>>>

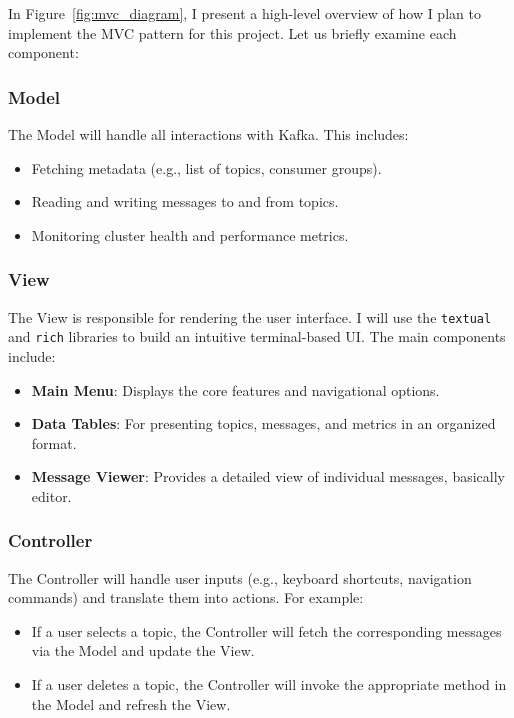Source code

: \documentclass[10pt , a4paper]{report}
\begin{document}
In Figure~\ref{fig:mvc_diagram}, I present a high-level overview of how I plan to implement the MVC pattern for this project. Let us briefly examine each component:

\subsubsection{Model}

The Model will handle all interactions with Kafka. This includes:
\begin{itemize}
    \item Fetching metadata (e.g., list of topics, consumer groups).
    \item Reading and writing messages to and from topics.
    \item Monitoring cluster health and performance metrics.
\end{itemize}

\subsubsection{View}

The View is responsible for rendering the user interface. I will use the \texttt{textual} and \texttt{rich} libraries to build an intuitive terminal-based UI. The main components include:
\begin{itemize}
    \item \textbf{Main Menu}: Displays the core features and navigational options.
    \item \textbf{Data Tables}: For presenting topics, messages, and metrics in an organized format.
    \item \textbf{Message Viewer}: Provides a detailed view of individual messages, basically editor.
\end{itemize}

\subsubsection{Controller}

The Controller will handle user inputs (e.g., keyboard shortcuts, navigation commands) and translate them into actions. For example:
\begin{itemize}
    \item If a user selects a topic, the Controller will fetch the corresponding messages via the Model and update the View.
    \item If a user deletes a topic, the Controller will invoke the appropriate method in the Model and refresh the View.
\end{itemize}
\end{document}
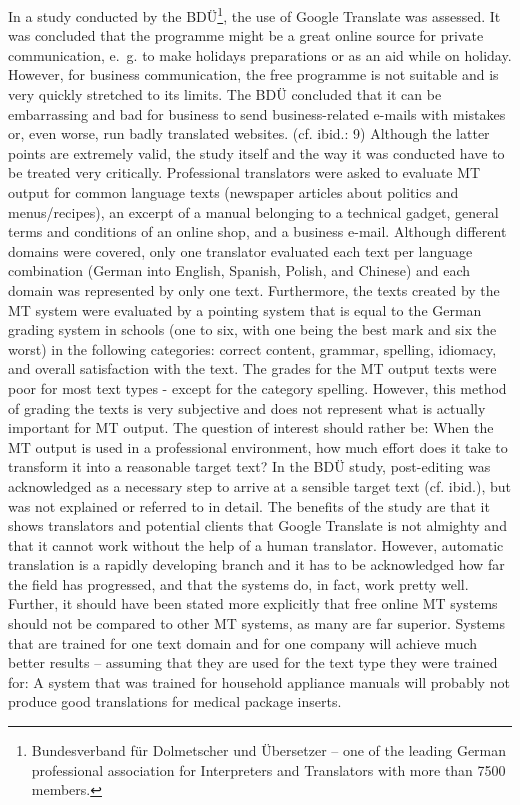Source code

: \documentclass[output=paper]{langsci/langscibook}
\begin{document}
In a study conducted by the BDÜ\footnote{Bundesverband für Dolmetscher und Übersetzer – one of the leading German professional association for Interpreters and Translators with more than 7500 members.}\citep{bdü2012}, the use of Google Translate was assessed. It was concluded that the programme might be a great online source for private communication, e.~g. to make holidays preparations or as an aid while on holiday. However, for business communication, the free programme is not suitable and is very quickly stretched to its limits. The BDÜ concluded that it can be embarrassing and bad for business to send business-related e\nobreakdash-mails with mistakes or, even worse, run badly translated websites. (cf. ibid.: 9) Although the latter points are extremely valid, the study itself and the way it was conducted have to be treated very critically. Professional translators were asked to evaluate MT output for common language texts (newspaper articles about politics and menus/recipes), an excerpt of a manual belonging to a technical gadget, general terms and conditions of an online shop, and a business e\nobreakdash-mail. Although different domains were covered, only one translator evaluated each text per language combination (German into English, Spanish, Polish, and Chinese) and each domain was represented by only one text. Furthermore, the texts created by the MT system were evaluated by a pointing system that is equal to the German grading system in schools (one to six, with one being the best mark and six the worst) in the following categories: correct content, grammar, spelling, idiomacy, and overall satisfaction with the text. The grades for the MT output texts were poor for most text types - except for the category spelling. However, this method of grading the texts is very subjective and does not represent what is actually important for MT output. The question of interest should rather be: When the MT output is used in a professional environment, how much effort does it take to transform it into a reasonable target text? In the BDÜ study, post-editing was acknowledged as a necessary step to arrive at a sensible target text (cf. ibid.), but was not explained or referred to in detail. The benefits of the study are that it shows translators and potential clients that Google Translate is not almighty and that it cannot work without the help of a human translator. However, automatic translation is a rapidly developing branch and it has to be acknowledged how far the field has progressed, and that the systems do, in fact, work pretty well. Further, it should have been stated more explicitly that free online MT systems should not be compared to other MT systems, as many are far superior. Systems that are trained for one text domain and for one company will achieve much better results – assuming that they are used for the text type they were trained for: A system that was trained for household appliance manuals will probably not produce good translations for medical package inserts.
\end{document}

<<<

_THE TASK_
An exact transcription of the material is required, without any pictures.

_OUTPUT FOR THIS EXERCISE_
Source code

: \documentclass[10pt , a4paper]{report}
\begin{document}
In Figure~\ref{fig:mvc_diagram}, I present a high-level overview of how I plan to implement the MVC pattern for this project. Let us briefly examine each component:

\subsubsection{Model}

The Model will handle all interactions with Kafka. This includes:
\begin{itemize}
    \item Fetching metadata (e.g., list of topics, consumer groups).
    \item Reading and writing messages to and from topics.
    \item Monitoring cluster health and performance metrics.
\end{itemize}

\subsubsection{View}

The View is responsible for rendering the user interface. I will use the \texttt{textual} and \texttt{rich} libraries to build an intuitive terminal-based UI. The main components include:
\begin{itemize}
    \item \textbf{Main Menu}: Displays the core features and navigational options.
    \item \textbf{Data Tables}: For presenting topics, messages, and metrics in an organized format.
    \item \textbf{Message Viewer}: Provides a detailed view of individual messages, basically editor.
\end{itemize}

\subsubsection{Controller}

The Controller will handle user inputs (e.g., keyboard shortcuts, navigation commands) and translate them into actions. For example:
\begin{itemize}
    \item If a user selects a topic, the Controller will fetch the corresponding messages via the Model and update the View.
    \item If a user deletes a topic, the Controller will invoke the appropriate method in the Model and refresh the View.
\end{itemize}
\end{document}
Source code

: \documentclass[output=paper]{langsci/langscibook}
\begin{document}
In a study conducted by the BDÜ\footnote{Bundesverband für Dolmetscher und Übersetzer – one of the leading German professional association for Interpreters and Translators with more than 7500 members.}\citep{bdü2012}, the use of Google Translate was assessed. It was concluded that the programme might be a great online source for private communication, e.~g. to make holidays preparations or as an aid while on holiday. However, for business communication, the free programme is not suitable and is very quickly stretched to its limits. The BDÜ concluded that it can be embarrassing and bad for business to send business-related e\nobreakdash-mails with mistakes or, even worse, run badly translated websites. (cf. ibid.: 9) Although the latter points are extremely valid, the study itself and the way it was conducted have to be treated very critically. Professional translators were asked to evaluate MT output for common language texts (newspaper articles about politics and menus/recipes), an excerpt of a manual belonging to a technical gadget, general terms and conditions of an online shop, and a business e\nobreakdash-mail. Although different domains were covered, only one translator evaluated each text per language combination (German into English, Spanish, Polish, and Chinese) and each domain was represented by only one text. Furthermore, the texts created by the MT system were evaluated by a pointing system that is equal to the German grading system in schools (one to six, with one being the best mark and six the worst) in the following categories: correct content, grammar, spelling, idiomacy, and overall satisfaction with the text. The grades for the MT output texts were poor for most text types - except for the category spelling. However, this method of grading the texts is very subjective and does not represent what is actually important for MT output. The question of interest should rather be: When the MT output is used in a professional environment, how much effort does it take to transform it into a reasonable target text? In the BDÜ study, post-editing was acknowledged as a necessary step to arrive at a sensible target text (cf. ibid.), but was not explained or referred to in detail. The benefits of the study are that it shows translators and potential clients that Google Translate is not almighty and that it cannot work without the help of a human translator. However, automatic translation is a rapidly developing branch and it has to be acknowledged how far the field has progressed, and that the systems do, in fact, work pretty well. Further, it should have been stated more explicitly that free online MT systems should not be compared to other MT systems, as many are far superior. Systems that are trained for one text domain and for one company will achieve much better results – assuming that they are used for the text type they were trained for: A system that was trained for household appliance manuals will probably not produce good translations for medical package inserts.
\end{document}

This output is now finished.